------ PROVIDED ENTRIES ------

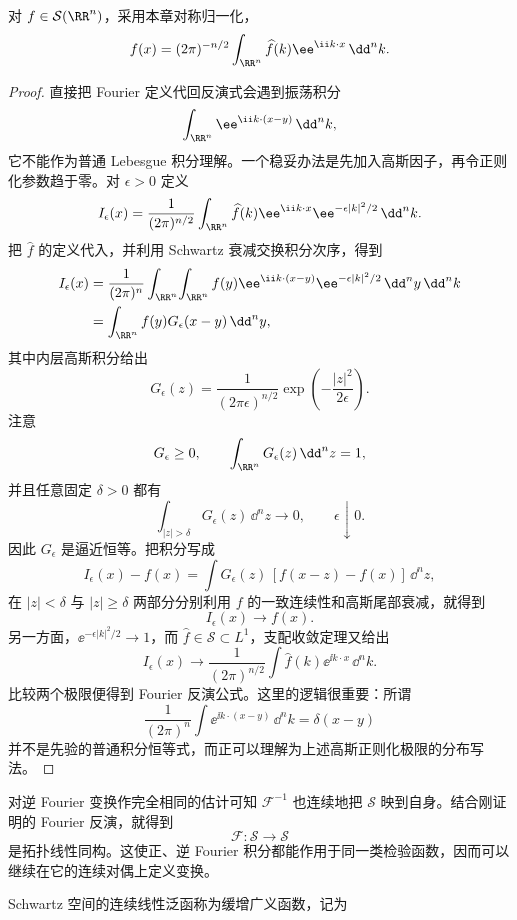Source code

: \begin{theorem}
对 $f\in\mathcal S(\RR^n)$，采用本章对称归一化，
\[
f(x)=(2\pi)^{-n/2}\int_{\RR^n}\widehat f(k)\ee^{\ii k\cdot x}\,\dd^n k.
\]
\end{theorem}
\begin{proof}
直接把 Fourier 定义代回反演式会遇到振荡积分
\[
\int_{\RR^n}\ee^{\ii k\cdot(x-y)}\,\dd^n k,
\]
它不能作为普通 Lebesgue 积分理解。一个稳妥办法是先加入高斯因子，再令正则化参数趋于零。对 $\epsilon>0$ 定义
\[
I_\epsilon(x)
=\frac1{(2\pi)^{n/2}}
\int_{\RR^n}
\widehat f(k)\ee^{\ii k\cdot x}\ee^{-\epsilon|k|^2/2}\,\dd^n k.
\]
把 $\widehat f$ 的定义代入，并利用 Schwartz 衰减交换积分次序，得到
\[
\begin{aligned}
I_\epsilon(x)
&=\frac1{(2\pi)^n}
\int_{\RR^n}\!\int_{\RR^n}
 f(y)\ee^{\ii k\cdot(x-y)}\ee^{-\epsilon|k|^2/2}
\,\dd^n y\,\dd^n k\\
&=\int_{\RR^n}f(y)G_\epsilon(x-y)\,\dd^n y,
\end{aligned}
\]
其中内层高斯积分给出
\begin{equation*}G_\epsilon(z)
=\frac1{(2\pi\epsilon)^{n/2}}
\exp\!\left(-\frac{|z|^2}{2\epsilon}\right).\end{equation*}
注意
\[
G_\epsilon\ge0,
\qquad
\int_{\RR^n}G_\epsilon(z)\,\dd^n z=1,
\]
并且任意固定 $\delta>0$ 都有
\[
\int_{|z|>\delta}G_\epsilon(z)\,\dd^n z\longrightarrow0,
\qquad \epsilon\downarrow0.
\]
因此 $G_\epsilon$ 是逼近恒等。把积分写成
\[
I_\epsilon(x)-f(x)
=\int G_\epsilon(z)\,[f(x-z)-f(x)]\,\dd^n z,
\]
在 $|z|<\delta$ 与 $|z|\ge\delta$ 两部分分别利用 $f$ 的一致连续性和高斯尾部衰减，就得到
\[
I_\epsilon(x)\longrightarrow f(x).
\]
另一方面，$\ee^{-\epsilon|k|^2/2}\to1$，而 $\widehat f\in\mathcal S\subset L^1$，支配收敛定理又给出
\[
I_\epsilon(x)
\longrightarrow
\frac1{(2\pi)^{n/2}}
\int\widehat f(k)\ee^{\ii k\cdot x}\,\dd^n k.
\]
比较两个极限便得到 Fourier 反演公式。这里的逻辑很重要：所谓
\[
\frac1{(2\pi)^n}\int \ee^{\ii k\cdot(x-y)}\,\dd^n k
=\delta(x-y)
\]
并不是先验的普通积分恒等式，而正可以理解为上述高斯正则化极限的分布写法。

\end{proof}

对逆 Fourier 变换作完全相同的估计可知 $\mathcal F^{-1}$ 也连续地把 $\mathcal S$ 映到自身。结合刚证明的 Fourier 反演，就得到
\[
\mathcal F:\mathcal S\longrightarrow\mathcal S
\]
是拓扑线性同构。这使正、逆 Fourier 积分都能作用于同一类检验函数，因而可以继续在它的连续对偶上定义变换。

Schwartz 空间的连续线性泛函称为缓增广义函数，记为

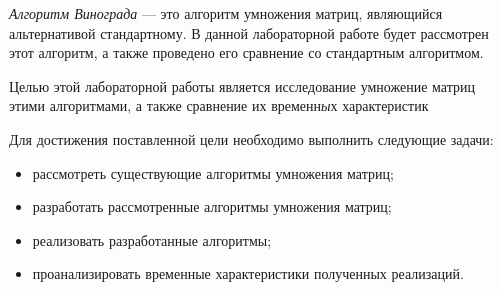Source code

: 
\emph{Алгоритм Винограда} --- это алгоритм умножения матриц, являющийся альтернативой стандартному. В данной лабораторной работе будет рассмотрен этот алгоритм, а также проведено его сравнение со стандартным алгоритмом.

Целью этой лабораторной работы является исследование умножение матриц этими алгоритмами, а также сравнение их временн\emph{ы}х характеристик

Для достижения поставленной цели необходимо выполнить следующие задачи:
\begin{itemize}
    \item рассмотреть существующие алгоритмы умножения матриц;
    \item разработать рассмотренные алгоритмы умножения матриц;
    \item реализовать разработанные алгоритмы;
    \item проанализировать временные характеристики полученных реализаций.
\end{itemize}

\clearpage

------

[WORK INSTRUCTIONS] From the entries, count the lines that hold the string "mathcal". Nothing but the number is needed.

[TASK RESPONSE] 4